Having written a bunch of UI code for iPhone I am now tempted to design my own framework to factor out reusable parts. However, before I begin I would like to tap into collective wisdom of this community - surely someone has done similar work before and if so I would be glad to learn rather than reinvent.<p>Here's how I see the structure of a single "page" in an application, expanding on MVC:<p>1. The Model - a software component and backing storage which provide access to the data. The important thing here is that Model itself must represent data how it's structured in the user's head, not how it's really stored in e.g. a relational database.<p>2. The Model Schema - a declarative description of types,  relationships, and arity of the data entities stored in the Model. Model Schema could be an XML file, for example.<p>3. Text (Copy), possibly localized. A simple key-value text file would likely suffice.<p>4. Layout description - list of UI controls and their design attributes (colors, fonts, margins, alignment, grouping/proximity etc). This also includes binding from controls to the Model Schema and to Copy. Layout description also can be a declarative description, such as an XML file.<p>To make this whole thing come alive I would need a layout engine that can take layout description, create UI controls, populate them with data according to bindings and place them on screen according to design attributes, taking content into account. The difficult part is handling arity.<p>If I can pull this off, I can see enormous benefit: a designer, a developer, and a copy writer could be iterating independently based on a single common document - the Model Schema - and seeing the complete animated result of their work as they make progress.<p>So what are the closest things to this that someone else has already done or tried to do?<p>Note that existing iPhone UIKit cannot do content-sensitive layout, all layout positioning is independent of content and so often looks poor with truncated text or large areas of whitespace - this deficiency and the countless hours spent aligning text on screen were the primary motivators behind my thinking.
======
draegtun
Might be worth looking at Reaction for ideas:
<http://search.cpan.org/dist/Reaction/>

In Reaction the model is split into "Domain Model" and "Interface Model". Also
the View is broken down into layoutsets, widgets & viewport components.

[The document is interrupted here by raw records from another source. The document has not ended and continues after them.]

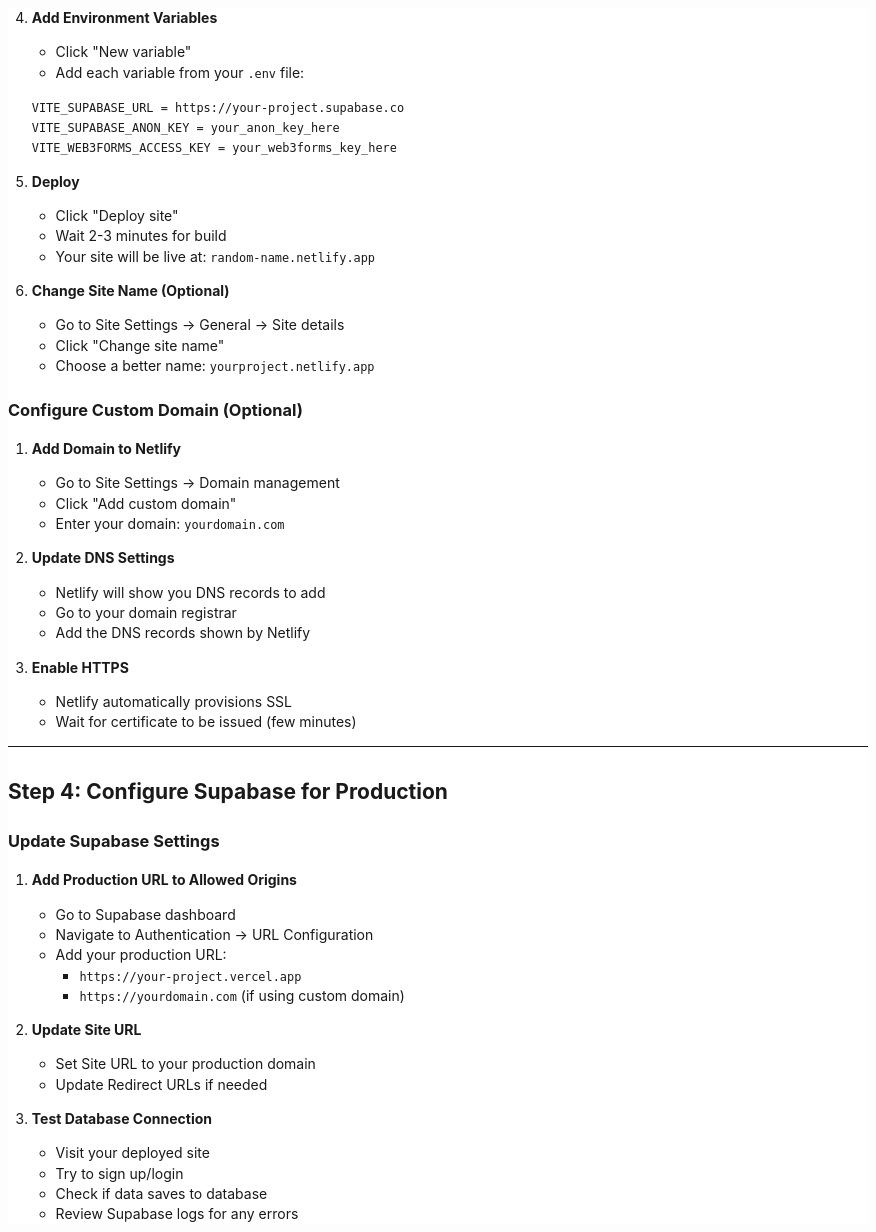 4. **Add Environment Variables**
   - Click "New variable"
   - Add each variable from your `.env` file:

   ```
   VITE_SUPABASE_URL = https://your-project.supabase.co
   VITE_SUPABASE_ANON_KEY = your_anon_key_here
   VITE_WEB3FORMS_ACCESS_KEY = your_web3forms_key_here
   ```

5. **Deploy**
   - Click "Deploy site"
   - Wait 2-3 minutes for build
   - Your site will be live at: `random-name.netlify.app`

6. **Change Site Name (Optional)**
   - Go to Site Settings → General → Site details
   - Click "Change site name"
   - Choose a better name: `yourproject.netlify.app`

### Configure Custom Domain (Optional)

1. **Add Domain to Netlify**
   - Go to Site Settings → Domain management
   - Click "Add custom domain"
   - Enter your domain: `yourdomain.com`

2. **Update DNS Settings**
   - Netlify will show you DNS records to add
   - Go to your domain registrar
   - Add the DNS records shown by Netlify

3. **Enable HTTPS**
   - Netlify automatically provisions SSL
   - Wait for certificate to be issued (few minutes)

---

## Step 4: Configure Supabase for Production

### Update Supabase Settings

1. **Add Production URL to Allowed Origins**
   - Go to Supabase dashboard
   - Navigate to Authentication → URL Configuration
   - Add your production URL:
     - `https://your-project.vercel.app`
     - `https://yourdomain.com` (if using custom domain)

2. **Update Site URL**
   - Set Site URL to your production domain
   - Update Redirect URLs if needed

3. **Test Database Connection**
   - Visit your deployed site
   - Try to sign up/login
   - Check if data saves to database
   - Review Supabase logs for any errors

Here's some inks which may (or may not!) show some enlightenment on the
methodology behind Reaction:

* [http://search.cpan.org/dist/Reaction/lib/Reaction/Manual/Int...](http://search.cpan.org/dist/Reaction/lib/Reaction/Manual/Intro.pod)

* [http://search.cpan.org/dist/Reaction/lib/Reaction/Manual/Ove...](http://search.cpan.org/dist/Reaction/lib/Reaction/Manual/Overview.pod)

* <http://search.cpan.org/dist/Reaction/old/Manual/FAQ.pod>

------
micheljansen
Although not a direct answer to your question, I do think Qt's Kinetic
(<http://labs.trolltech.com/page/Projects/Graphics/Kinetic>) might be a good
source for inspiration. It contains a declarative UI markup and scripting
language called QML, that looks roughly like JS/JSON. An old example can be
seen here: [http://labs.trolltech.com/blogs/2009/05/13/qt-declarative-
ui...](http://labs.trolltech.com/blogs/2009/05/13/qt-declarative-ui/)

I am very curious about how Apple would react to something like this though.
It's obviously a good idea, but they have been really frantic about
alternative solutions to these kinds of problems :)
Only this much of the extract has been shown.